New figures show that the proportion of Huddersfield staff who have been awarded PhDs is already one of the highest out of the 164 institutions surveyed by the Higher Education Statistics Agency (HESA), which just released data for 2016-17.  And because all full-time lecturers at Huddersfield are required to register for doctoral study, this figure will rapidly increase. 

Already, with 66.48 per cent of staff holding doctorates, Huddersfield is well inside the upper quartile for the UK Higher Education sector, ahead of 135 institutions that include the universities of Leeds, Birmingham, Hull, Lancaster, Cranfield and University College London.

As more and more Huddersfield staff complete their doctoral projects, it seems certain that the University will soon surpass even Cambridge University, where 66.61 per cent of lecturers currently hold PhDs.

The figures from HESA also show that 94.1 per cent of academic staff at Huddersfield hold Master’s degrees or higher, including doctorates.  Only two very small, specialised institutions have returned a higher figure.

It was in 2013 that the University of Huddersfield’s official strategy first insisted that all full-time, permanent lecturers have a doctorate or study to acquire one.  HESA’s data show that rapid progress has been made towards this goal. 

In 2013, 39.32 per cent of teaching staff had PhDs.  Now it has climbed to 66.40 per cent.  In 2011, the figure was 33.04 per cent, meaning that it has doubled in well under a decade.

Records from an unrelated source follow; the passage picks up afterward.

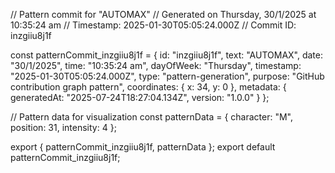 // Pattern commit for "AUTOMAX"
// Generated on Thursday, 30/1/2025 at 10:35:24 am
// Timestamp: 2025-01-30T05:05:24.000Z
// Commit ID: inzgiiu8j1f

const patternCommit_inzgiiu8j1f = {
  id: "inzgiiu8j1f",
  text: "AUTOMAX",
  date: "30/1/2025",
  time: "10:35:24 am",
  dayOfWeek: "Thursday",
  timestamp: "2025-01-30T05:05:24.000Z",
  type: "pattern-generation",
  purpose: "GitHub contribution graph pattern",
  coordinates: {
    x: 34,
    y: 0
  },
  metadata: {
    generatedAt: "2025-07-24T18:27:04.134Z",
    version: "1.0.0"
  }
};

// Pattern data for visualization
const patternData = {
  character: "M",
  position: 31,
  intensity: 4
};

export { patternCommit_inzgiiu8j1f, patternData };
export default patternCommit_inzgiiu8j1f;
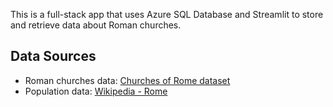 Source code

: This is a full-stack app that uses Azure SQL Database and Streamlit to store and retrieve data about Roman churches.

## Data Sources

- Roman churches data: [Churches of Rome dataset](https://github.com/ericleasemorgan/churches-of-rome/blob/master/etc/roman-churches.csv)
- Population data: [Wikipedia - Rome](https://en.wikipedia.org/wiki/Rome)


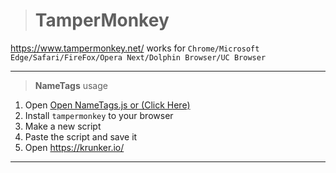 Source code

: ># TamperMonkey
https://www.tampermonkey.net/ works for `Chrome/Microsoft Edge/Safari/FireFox/Opera Next/Dolphin Browser/UC Browser`
__________________________________
>**NameTags** usage
1. Open [Open NameTags.js or (Click Here)](https://raw.githubusercontent.com/ZaResX/KrunkerZares/master/TamperMonkey/NameTags)
2. Install `tampermonkey` to your browser
3. Make a new script
4. Paste the script and save it
5. Open https://krunker.io/
__________________________________
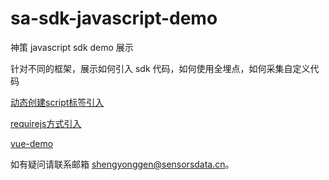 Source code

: # sa-sdk-javascript-demo

神策 javascript sdk demo 展示

针对不同的框架，展示如何引入 sdk 代码，如何使用全埋点，如何采集自定义代码




[动态创建script标签引入](https://sensorsdata.github.io/sa-sdk-javascript-demo/dynamic-script)  

[requirejs方式引入](https://sensorsdata.github.io/sa-sdk-javascript-demo/requirejs)   

[vue-demo](https://sensorsdata.github.io/sa-sdk-javascript-demo/vue/dist/)   






如有疑问请联系邮箱 shengyonggen@sensorsdata.cn。



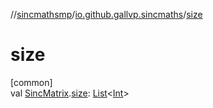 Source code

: //[sincmathsmp](../../index.md)/[io.github.gallvp.sincmaths](index.md)/[size](size.md)

# size

[common]\
val [SincMatrix](-sinc-matrix/index.md).[size](size.md): [List](https://kotlinlang.org/api/latest/jvm/stdlib/kotlin.collections/-list/index.html)&lt;[Int](https://kotlinlang.org/api/latest/jvm/stdlib/kotlin/-int/index.html)&gt;
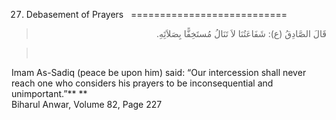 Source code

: 27. Debasement of Prayers  
===========================

<blockquote dir="rtl">
  <p>
قَالَ الصَّادِقُ (ع): شَفَاعَتُنَا لاَ تَنَالُ مُستَخِفًّا
بِصَلاَتَِهِ.
  </p>
</blockquote>

<blockquote dir="rtl">
  <p>
 
  </p>
</blockquote>

Imam As-Sadiq (peace be upon him) said: “Our intercession shall never
reach one who considers his prayers to be inconsequential and
unimportant.”** **  
 Biharul Anwar, Volume 82, Page 227  
    
  


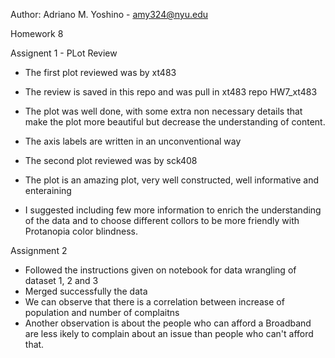 Author: Adriano M. Yoshino - amy324@nyu.edu

Homework 8

Assignent 1 - PLot Review

- The first plot reviewed was by xt483
- The review is saved in this repo and was pull in xt483 repo HW7_xt483
- The plot was well done, with some extra non necessary details that make the plot more beautiful but decrease the understanding of content.
- The axis labels are written in an unconventional way

- The second plot reviewed was by sck408
- The plot is an amazing plot, very well constructed, well informative and enteraining
- I suggested including few more information to enrich the understanding of the data and to choose different collors to be more friendly with 
Protanopia color blindness.

Assignment 2
- Followed the instructions given on notebook for data wrangling of dataset 1, 2 and 3
- Merged successfully the data
- We can observe that there is a correlation between increase of population and number of complaitns
- Another observation is about the people who can afford a Broadband are less ikely to complain about an issue than people who can't afford that.
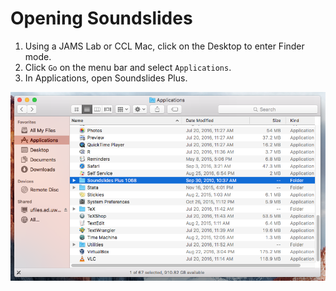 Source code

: # Opening Soundslides

1. Using a JAMS Lab or CCL Mac, click on the Desktop to enter Finder mode.
2. Click `Go` on the menu bar and select `Applications`.
3. In Applications, open Soundslides Plus.

![](/assets/soundslides-opening-soundslides.png)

Delighted by the latest HESA figures, the University of Huddersfield’s Deputy Vice-Chancellor, Professor Tim Thornton, said: “It is part of our strategy that 100 per cent of academic staff should hold or be registered for a doctorate because this qualification is absolute proof of their right to teach at university level, and it helps to guarantee that our students receive a first-class education from people whose expertise includes original research in their subject areas.”

Since 2016, Huddersfield has also headed HESA’s table showing the percentage of staff with an academic teaching qualification.  With a latest figure of 94.1 per cent – up from 93 per cent in the last data set – it has retained the top spot among English universities.  The next-placed institution is at 92.2 per cent, and many return considerably lower figures.

In 2017, the high proportion of staff with teaching qualifications, alongside factors such individualised learning support and rapid feedback on coursework, helped to secure Gold status in the Teaching Excellence Framework (TEF) introduced by the Government to “provide clear information to students about where the best provision can be found”.

Also in 2017, the University was the inaugural winner of the Global Teaching Excellence Award, beating a shortlist of over 20 leading institutions across five continents.